Los van de voorkeuren die mensen denken dat ze hebben, is er geen wetenschappelijk bewijs voor het bestaan van leerstijlen. En er is geen relatie tussen de leerstijl die mensen zeggen te hebben en hoe ze leren. Dit blijkt uit een meta analyse van Hattie en Timperley in 2012, waarvan de resultaten zijn gepubliceerd in het boek Visible Learning and the science of how we learn.
Het idee dat er leerstijlen bestaan is gebaseerd op de foute assumptie dat als mensen verschillend ontwikkelde vaardigheden hebben, de sterk ontwikkelde vaardigheden op het ene vlak corresponderen met zwak ontwikkelde vaardigheden op het andere vlak. Als iemand zich sterk ontwikkeld heeft in het snel lezen van woorden hoeft dat niet te zeggen dat die persoon automatisch dus minder sterk ontwikkeld is in het begrijpen van grafieken en plaatjes en al helemaal niet dat zijn voorkeursleerstijl dus lezen zou zijn.
Naast dat er geen bewijs is voor het bestaan van verschillende leerstijlen, is er ook geen bewijs voor het bestaan van een match of mismatch tussen de leerstijl van de student en de onderwijsstijl van de docent. Het is dus niet raadzaam om als docent te proberen je studenten in te delen in leerstijltypes en daar te proberen je onderwijsstijl op af te stemmen.
Kortom:
1. verschillende studenten leren inderdaad verschillend, en dat is afhankelijk van het kennisniveau dat ze al hebben. Stem dus als docent je feedback en instructie af op waar de individuele student op een bepaald moment behoefte aan heeft en niet op een vermeende leerstijl van die student.
2. er bestaat niet zoiets als een mismatch tussen onderwijsstijl en leerstijl. Er bestaan wel effectieve leer strategieën die voor iedereen gelden.
3. kijk goed naar de individuele student met wie je werkt en bedenk daarbij dat de manier waarop je die student onderwijs geeft sterk afhankelijk is van het bestaande kennisniveau van die student.
4. laat studenten geen tests invullen die zegt wat hun leerstijl is en vraag studenten ook niet wat hun leerstijl is, want studenten zullen een antwoord geven op je vraag zonder dat dat antwoord enig verband houdt met hoe ze uiteindelijk leren. Don’t ask, can’t tell.
Meer lezen? nadenken over leerstijlen

Wat kunnen trainers doen om studenten te helpen zich iets te herinneren?

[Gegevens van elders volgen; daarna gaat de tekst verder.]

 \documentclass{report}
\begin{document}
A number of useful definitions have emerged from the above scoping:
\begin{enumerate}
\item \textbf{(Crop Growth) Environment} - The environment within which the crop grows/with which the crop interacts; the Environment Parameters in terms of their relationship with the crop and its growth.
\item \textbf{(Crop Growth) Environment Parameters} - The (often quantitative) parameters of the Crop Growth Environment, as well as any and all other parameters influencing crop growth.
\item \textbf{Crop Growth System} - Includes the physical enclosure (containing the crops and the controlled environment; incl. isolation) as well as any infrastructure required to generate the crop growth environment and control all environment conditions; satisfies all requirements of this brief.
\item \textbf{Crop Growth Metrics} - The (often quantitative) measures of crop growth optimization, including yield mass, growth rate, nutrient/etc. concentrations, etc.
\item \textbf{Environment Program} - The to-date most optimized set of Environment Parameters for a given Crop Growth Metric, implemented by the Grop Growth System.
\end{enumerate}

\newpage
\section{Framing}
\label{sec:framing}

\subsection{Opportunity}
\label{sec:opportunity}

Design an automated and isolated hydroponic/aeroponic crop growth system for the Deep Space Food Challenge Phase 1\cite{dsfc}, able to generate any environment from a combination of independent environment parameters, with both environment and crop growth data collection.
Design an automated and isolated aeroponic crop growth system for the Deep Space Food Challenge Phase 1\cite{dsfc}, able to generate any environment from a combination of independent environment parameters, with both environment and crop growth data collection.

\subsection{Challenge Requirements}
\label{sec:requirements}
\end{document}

Als we ons iets gemakkelijk herinneren dan hebben we die kennis snel paraat op het moment dat we het nodig hebben. Een goed geheugen voor kennis die we belangrijk vinden maakt ons effectiever. Hier schreef ik al eens iets over hoe we onze kennis kunnen automatiseren. Wat kunnen trainers doen om studenten te helpen zich iets te herinneren? En maakt het verschil of trainers aandacht besteden aan het geheugen van studenten of dat ze dat niet doen?
Dat is wat Jennifer Coffman et al zich afvroegen en wat ze onderzochten. De onderzoekers beschrijven dat docenten zelden direct zeggen:”Dit moet je onthouden” en dat ze ook zelden vertellen hoe studenten iets kunnen leren onthouden. Maar docenten gebruiken wel andere geheugenstimulerende strategieën.
Deze “geheugensteun-stimulerende orientatie” kun je herkennen aan de volgende dingen die docenten doen:
1. instructie geven: een algemene toelichting ten aanzien van een taak, de docent geeft informatie zonder actieve inbreng van de studenten te vragen
2. cognitieve structureringsactiviteiten: de docent praat op zo’n manier dat de student wordt uitgenodigd om aandacht te besteden aan informatie en materiaal die helpt bij het herinneren ervan. Dus: attentie regulatie, herhaling, identificeren van kenmerken van de informatie, het categoriseren van informatie, relaties onderkennen, linken maken met persoonlijke ervaringen, beelden en plaatjes creëren die gelinkt zijn aan de informatie. Dit soort activiteiten helpt om de informatie diepgaand te verwerken.
3. beroep doen op het geheugen: de docent vraagt de student om kennis naar boven te halen die er al is. Dat kan gaan om kennis die gelinkt is aan een specifieke ervaring en semantische of procedurele kennis opgedaan in het verleden. Het kan ook gaan om de toekomst, in de vorm van het laten formuleren van een gedragsdoel of een leerdoel
4. metacognitieve informatie geven: de docent geeft informatie die de student helpt bij het goed presteren in allerlei verschillende academische taken. Dus: metacognitieve vragen stellen of metacognitieve informatie geven, een nieuwe strategie aanreiken of een ander narratief aanreiken.
Concrete voorbeelden van deze geheugenstimulerende interventies van docenten zijn de volgende:
1. Strategie suggesties doen: als het je nog onduidelijk is, ga dan eens terug en lees het opnieuw of kijk nog eens naar het plaatje
2. Metacognitieve vragen stellen: welke strategieen kun je gebruiken om dit op te lossen?
3. Bewust beroep doen op de student via een instructie: vandaag gaan we een verhaal schrijven over ons bezoek aan de dierentuin vorige week. Wat was het eerste dat we deden toen we er kwamen? Onthoud: een verhaal heeft een begin, een middenstuk en een einde
4. Bewust beroep doen op de student via een cognitieve structureringsactiviteit: Gisteren spraken we over de staat van materie. Welke drie vomen kan water aannemen?
5. Bewust beroep doen op de student door metacognitieve informatie naar boven te halen: Hoe heb je dat probleem opgelost? Hoe wist je dat je moest optellen?
Het blijkt dat studenten die les krijgen van docenten met een hoge “geheugensteun-orientatie”, zelf actief herinner-strategieën gaan ontwikkelen en gebruiken en zich meer herinneren van wat ze hebben geleerd.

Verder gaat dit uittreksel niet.